かつまた。ことによったら、私の書いた記事なども、その〈ネットリンチ〉の一環であるくらいに、少し言われた気もしないではなくて。
いや、そもそもの話、〈ネットリンチ〉とは何なのでしょう? ちゃんとした定義ができている、その上でのご発言なのでしょうか?
そうして私は、〈下から〉でしか──、具体性ある個物たちからでしか、ものを見られず、考えられない人間です。
そういえば関連する記事で、某三流大の社会学科にいたことがあるなどと、つまらぬ自供をしましたが。しかも《社会学》とは何なのか、ほとんど分からぬまま卒業してしまったことをも、ついでに白状します。
大学なんかに入ろうとしていたころの自分は、《社会》というものが実在し、かつそれを操作できる可能性がある……といった厨二くさい想念にとらわれていたのでしょう。きっと。
追ってそれから、《精神分析》──私が興味を感じつづけています。これは心理学の一種ではぜんぜんないし、まして哲学でもないです。人間操作のマニュアルでもなく、抽象的で高尚なトークでもありません。
まず、目の前のクライアントたち──ジャック・ラカンさんに由来する学派では、その方たちを《分析主体》と呼びます──その個々が苦しんでいることに対し、何ができるか、何をなすべきか? 分析はそこに始まり、そこに終わるもののようです。

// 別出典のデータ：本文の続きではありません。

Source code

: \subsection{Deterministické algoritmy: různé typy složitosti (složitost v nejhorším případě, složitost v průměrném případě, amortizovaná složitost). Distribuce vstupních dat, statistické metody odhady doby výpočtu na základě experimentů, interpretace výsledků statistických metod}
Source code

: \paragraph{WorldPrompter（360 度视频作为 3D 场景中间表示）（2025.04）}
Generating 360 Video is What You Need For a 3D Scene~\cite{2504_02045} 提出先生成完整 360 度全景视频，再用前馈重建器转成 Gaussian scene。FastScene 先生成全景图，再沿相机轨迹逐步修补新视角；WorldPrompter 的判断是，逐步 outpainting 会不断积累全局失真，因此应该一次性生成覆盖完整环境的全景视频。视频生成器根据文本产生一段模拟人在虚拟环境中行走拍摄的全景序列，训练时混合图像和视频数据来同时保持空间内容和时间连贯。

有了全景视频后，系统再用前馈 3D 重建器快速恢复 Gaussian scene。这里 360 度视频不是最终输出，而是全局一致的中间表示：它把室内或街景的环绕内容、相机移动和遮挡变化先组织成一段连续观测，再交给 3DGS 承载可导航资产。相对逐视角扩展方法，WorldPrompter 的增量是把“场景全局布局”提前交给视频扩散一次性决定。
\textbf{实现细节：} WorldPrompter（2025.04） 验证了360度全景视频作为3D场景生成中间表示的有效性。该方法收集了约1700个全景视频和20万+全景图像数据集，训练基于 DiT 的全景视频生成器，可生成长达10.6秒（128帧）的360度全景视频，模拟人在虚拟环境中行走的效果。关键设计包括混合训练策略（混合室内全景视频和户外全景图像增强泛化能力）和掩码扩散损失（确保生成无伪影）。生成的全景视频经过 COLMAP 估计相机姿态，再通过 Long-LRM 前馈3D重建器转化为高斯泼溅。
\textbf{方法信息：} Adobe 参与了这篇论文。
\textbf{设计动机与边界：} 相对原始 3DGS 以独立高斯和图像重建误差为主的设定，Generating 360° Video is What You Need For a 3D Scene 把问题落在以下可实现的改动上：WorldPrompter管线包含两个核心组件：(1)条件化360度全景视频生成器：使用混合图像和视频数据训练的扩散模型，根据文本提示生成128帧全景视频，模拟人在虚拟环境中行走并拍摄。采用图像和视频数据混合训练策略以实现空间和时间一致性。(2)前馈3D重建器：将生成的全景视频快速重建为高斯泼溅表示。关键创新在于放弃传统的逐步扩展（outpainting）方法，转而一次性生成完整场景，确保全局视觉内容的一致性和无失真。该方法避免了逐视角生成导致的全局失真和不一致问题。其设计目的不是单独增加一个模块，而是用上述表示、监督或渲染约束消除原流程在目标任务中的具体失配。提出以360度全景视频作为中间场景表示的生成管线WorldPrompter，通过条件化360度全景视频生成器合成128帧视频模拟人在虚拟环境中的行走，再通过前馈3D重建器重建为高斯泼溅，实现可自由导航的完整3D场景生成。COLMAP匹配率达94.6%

ですがそのさい、やみくもの場当たりだけで対応するのも不誠実。ゆえに、《理論》みたいなものが練られないことはありません。
そうして、話を戻しますと、〈ネットリンチ〉とは何なのでしょうか? 〈上から目線〉の抽象的なおしゃべりをにがてとする私は、まず個々人らの行動に着目することからしか、話を始められません。
……まず、前提として。《基本的人権》とやらを認められている国家の成員らには、〈思想・言論・表現の自由〉のような権利が、あると考えられます。
そして私たちが、ネットの掲示板やSNSなどに何やらを書き込むことも、そういう権利の行使だと言えそうです。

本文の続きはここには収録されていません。